Records supplied:
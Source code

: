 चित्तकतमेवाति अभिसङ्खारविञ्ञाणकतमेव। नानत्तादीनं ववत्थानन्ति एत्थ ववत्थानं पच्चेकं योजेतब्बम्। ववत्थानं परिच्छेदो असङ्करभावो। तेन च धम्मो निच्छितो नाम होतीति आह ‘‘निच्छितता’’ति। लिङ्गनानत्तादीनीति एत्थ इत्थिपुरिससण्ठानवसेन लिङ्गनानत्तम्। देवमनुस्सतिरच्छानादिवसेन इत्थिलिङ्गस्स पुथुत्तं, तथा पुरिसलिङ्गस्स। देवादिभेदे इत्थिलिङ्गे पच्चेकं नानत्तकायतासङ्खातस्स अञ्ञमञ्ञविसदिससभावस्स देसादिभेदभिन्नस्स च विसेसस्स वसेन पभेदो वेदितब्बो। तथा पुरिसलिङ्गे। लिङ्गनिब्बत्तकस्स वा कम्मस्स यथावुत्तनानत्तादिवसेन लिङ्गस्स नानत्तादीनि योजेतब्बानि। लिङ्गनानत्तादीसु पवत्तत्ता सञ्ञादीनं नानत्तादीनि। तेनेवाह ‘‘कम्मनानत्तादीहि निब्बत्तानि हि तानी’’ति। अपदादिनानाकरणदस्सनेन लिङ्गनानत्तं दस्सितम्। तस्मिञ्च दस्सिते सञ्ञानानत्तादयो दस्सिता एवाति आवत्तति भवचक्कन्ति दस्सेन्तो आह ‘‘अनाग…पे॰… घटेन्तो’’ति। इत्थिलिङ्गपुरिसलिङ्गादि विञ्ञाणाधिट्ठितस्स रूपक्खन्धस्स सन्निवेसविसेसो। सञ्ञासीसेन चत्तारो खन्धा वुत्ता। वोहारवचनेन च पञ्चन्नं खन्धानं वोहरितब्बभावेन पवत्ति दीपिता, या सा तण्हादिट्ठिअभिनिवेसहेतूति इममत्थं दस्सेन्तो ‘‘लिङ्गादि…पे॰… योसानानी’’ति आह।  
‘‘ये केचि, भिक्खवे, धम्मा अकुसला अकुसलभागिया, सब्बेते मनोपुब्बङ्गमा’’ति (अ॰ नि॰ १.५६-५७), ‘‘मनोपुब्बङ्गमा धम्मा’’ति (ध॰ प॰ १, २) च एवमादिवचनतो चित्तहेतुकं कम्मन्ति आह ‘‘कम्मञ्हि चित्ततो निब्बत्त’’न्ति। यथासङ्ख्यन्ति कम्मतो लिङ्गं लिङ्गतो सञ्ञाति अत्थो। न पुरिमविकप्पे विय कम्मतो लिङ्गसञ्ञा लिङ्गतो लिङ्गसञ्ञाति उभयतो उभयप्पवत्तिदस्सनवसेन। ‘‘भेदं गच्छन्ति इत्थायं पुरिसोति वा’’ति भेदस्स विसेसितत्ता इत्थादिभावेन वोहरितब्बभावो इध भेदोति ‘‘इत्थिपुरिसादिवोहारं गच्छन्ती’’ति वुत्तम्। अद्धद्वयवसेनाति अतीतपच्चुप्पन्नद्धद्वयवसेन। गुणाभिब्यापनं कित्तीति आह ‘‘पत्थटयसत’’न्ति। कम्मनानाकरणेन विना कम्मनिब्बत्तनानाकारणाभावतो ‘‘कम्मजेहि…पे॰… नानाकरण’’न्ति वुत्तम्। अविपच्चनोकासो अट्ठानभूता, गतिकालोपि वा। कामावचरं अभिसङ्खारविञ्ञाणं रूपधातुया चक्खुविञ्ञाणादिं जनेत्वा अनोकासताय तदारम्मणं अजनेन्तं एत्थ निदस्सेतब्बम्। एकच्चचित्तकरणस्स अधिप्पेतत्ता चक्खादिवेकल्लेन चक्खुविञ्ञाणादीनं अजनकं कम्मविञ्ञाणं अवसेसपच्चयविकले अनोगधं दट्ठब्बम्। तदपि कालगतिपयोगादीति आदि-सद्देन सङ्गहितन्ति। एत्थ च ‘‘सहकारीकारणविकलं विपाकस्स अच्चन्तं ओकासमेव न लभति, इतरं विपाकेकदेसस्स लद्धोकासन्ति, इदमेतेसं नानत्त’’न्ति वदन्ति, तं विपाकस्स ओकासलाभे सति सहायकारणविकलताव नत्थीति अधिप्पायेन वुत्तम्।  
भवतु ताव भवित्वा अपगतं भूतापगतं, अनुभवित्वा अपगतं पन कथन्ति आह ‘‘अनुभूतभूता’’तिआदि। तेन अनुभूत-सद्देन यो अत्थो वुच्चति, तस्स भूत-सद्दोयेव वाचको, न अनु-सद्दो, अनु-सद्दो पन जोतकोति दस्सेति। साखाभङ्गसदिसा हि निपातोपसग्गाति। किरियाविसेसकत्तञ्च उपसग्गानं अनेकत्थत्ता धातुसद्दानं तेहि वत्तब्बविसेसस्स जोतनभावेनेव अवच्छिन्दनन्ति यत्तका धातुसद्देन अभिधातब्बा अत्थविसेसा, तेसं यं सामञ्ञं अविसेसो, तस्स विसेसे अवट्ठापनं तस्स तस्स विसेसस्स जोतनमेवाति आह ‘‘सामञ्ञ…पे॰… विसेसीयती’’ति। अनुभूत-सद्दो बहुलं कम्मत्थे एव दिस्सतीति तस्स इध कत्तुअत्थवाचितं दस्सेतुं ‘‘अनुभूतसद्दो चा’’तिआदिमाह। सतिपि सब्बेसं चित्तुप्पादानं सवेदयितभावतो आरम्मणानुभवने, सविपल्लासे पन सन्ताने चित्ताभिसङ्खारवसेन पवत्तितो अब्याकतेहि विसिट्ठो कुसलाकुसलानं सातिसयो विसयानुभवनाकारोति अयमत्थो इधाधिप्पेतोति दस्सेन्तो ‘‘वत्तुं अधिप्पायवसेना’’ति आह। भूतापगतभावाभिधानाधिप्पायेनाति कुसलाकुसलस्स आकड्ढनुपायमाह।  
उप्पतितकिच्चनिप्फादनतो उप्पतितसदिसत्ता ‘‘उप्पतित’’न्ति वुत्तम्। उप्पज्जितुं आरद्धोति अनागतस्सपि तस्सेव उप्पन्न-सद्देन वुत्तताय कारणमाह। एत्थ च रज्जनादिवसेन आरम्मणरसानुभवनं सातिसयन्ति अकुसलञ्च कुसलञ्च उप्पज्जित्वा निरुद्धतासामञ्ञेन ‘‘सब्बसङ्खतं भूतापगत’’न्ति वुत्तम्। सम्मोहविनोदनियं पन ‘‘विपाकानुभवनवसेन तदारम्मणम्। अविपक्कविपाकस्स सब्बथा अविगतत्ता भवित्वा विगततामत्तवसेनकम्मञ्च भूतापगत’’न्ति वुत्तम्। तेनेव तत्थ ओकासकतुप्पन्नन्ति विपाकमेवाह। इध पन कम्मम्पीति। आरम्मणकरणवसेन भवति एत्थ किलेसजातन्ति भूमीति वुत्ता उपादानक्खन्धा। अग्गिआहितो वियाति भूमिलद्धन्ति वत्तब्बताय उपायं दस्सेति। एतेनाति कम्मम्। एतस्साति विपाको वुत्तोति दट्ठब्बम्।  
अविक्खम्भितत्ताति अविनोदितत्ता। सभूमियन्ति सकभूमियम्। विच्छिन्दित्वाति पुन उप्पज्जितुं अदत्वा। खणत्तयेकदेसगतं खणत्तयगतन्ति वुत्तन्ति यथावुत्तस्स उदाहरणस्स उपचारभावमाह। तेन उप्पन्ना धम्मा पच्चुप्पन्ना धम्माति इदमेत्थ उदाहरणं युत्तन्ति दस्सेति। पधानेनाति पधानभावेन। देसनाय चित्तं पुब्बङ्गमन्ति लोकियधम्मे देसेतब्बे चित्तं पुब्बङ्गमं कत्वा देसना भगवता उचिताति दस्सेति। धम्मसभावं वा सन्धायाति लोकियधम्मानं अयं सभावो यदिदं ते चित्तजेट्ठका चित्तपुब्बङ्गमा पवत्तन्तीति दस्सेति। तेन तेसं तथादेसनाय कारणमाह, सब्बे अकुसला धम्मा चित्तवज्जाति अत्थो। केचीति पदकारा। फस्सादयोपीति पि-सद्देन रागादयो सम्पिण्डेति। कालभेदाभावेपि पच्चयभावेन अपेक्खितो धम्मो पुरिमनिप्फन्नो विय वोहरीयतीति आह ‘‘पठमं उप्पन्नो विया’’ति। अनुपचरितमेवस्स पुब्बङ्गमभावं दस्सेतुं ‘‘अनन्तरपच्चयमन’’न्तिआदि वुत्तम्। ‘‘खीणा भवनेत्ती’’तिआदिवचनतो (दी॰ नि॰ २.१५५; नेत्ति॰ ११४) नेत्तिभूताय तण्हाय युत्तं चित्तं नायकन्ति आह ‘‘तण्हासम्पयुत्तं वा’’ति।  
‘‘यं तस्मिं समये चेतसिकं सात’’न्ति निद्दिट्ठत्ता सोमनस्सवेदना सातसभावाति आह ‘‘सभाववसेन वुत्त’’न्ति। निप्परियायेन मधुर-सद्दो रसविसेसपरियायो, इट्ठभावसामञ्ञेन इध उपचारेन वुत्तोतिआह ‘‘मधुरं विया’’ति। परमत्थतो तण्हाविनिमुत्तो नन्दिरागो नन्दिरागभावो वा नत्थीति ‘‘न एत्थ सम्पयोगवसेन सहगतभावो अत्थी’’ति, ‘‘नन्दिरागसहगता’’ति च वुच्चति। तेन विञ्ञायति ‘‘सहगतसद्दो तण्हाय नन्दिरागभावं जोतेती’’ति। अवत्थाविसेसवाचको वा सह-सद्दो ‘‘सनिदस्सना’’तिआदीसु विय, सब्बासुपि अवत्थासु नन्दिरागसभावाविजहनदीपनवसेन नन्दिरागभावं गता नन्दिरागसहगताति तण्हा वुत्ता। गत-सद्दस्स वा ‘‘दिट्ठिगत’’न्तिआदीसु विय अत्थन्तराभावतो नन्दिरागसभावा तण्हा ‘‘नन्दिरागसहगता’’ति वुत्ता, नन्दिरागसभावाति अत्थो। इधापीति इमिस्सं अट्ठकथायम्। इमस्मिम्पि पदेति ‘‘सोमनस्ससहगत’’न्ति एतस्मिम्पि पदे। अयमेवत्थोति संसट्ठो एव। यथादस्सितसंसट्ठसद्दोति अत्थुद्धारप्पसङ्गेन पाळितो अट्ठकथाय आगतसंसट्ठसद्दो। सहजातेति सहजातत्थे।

Problem requirements: Output exactly the lines between the one containing "अविक्खम्भितत्ताति अविनोदितत्ता। सभूमियन्ति" and the final line above, both inclusive.

Answer to this exercise:
अविक्खम्भितत्ताति अविनोदितत्ता। सभूमियन्ति सकभूमियम्। विच्छिन्दित्वाति पुन उप्पज्जितुं अदत्वा। खणत्तयेकदेसगतं खणत्तयगतन्ति वुत्तन्ति यथावुत्तस्स उदाहरणस्स उपचारभावमाह। तेन उप्पन्ना धम्मा पच्चुप्पन्ना धम्माति इदमेत्थ उदाहरणं युत्तन्ति दस्सेति। पधानेनाति पधानभावेन। देसनाय चित्तं पुब्बङ्गमन्ति लोकियधम्मे देसेतब्बे चित्तं पुब्बङ्गमं कत्वा देसना भगवता उचिताति दस्सेति। धम्मसभावं वा सन्धायाति लोकियधम्मानं अयं सभावो यदिदं ते चित्तजेट्ठका चित्तपुब्बङ्गमा पवत्तन्तीति दस्सेति। तेन तेसं तथादेसनाय कारणमाह, सब्बे अकुसला धम्मा चित्तवज्जाति अत्थो। केचीति पदकारा। फस्सादयोपीति पि-सद्देन रागादयो सम्पिण्डेति। कालभेदाभावेपि पच्चयभावेन अपेक्खितो धम्मो पुरिमनिप्फन्नो विय वोहरीयतीति आह ‘‘पठमं उप्पन्नो विया’’ति। अनुपचरितमेवस्स पुब्बङ्गमभावं दस्सेतुं ‘‘अनन्तरपच्चयमन’’न्तिआदि वुत्तम्। ‘‘खीणा भवनेत्ती’’तिआदिवचनतो (दी॰ नि॰ २.१५५; नेत्ति॰ ११४) नेत्तिभूताय तण्हाय युत्तं चित्तं नायकन्ति आह ‘‘तण्हासम्पयुत्तं वा’’ति।  
‘‘यं तस्मिं समये चेतसिकं सात’’न्ति निद्दिट्ठत्ता सोमनस्सवेदना सातसभावाति आह ‘‘सभाववसेन वुत्त’’न्ति। निप्परियायेन मधुर-सद्दो रसविसेसपरियायो, इट्ठभावसामञ्ञेन इध उपचारेन वुत्तोतिआह ‘‘मधुरं विया’’ति। परमत्थतो तण्हाविनिमुत्तो नन्दिरागो नन्दिरागभावो वा नत्थीति ‘‘न एत्थ सम्पयोगवसेन सहगतभावो अत्थी’’ति, ‘‘नन्दिरागसहगता’’ति च वुच्चति। तेन विञ्ञायति ‘‘सहगतसद्दो तण्हाय नन्दिरागभावं जोतेती’’ति। अवत्थाविसेसवाचको वा सह-सद्दो ‘‘सनिदस्सना’’तिआदीसु विय, सब्बासुपि अवत्थासु नन्दिरागसभावाविजहनदीपनवसेन नन्दिरागभावं गता नन्दिरागसहगताति तण्हा वुत्ता। गत-सद्दस्स वा ‘‘दिट्ठिगत’’न्तिआदीसु विय अत्थन्तराभावतो नन्दिरागसभावा तण्हा ‘‘नन्दिरागसहगता’’ति वुत्ता, नन्दिरागसभावाति अत्थो। इधापीति इमिस्सं अट्ठकथायम्। इमस्मिम्पि पदेति ‘‘सोमनस्ससहगत’’न्ति एतस्मिम्पि पदे। अयमेवत्थोति संसट्ठो एव। यथादस्सितसंसट्ठसद्दोति अत्थुद्धारप्पसङ्गेन पाळितो अट्ठकथाय आगतसंसट्ठसद्दो। सहजातेति सहजातत्थे।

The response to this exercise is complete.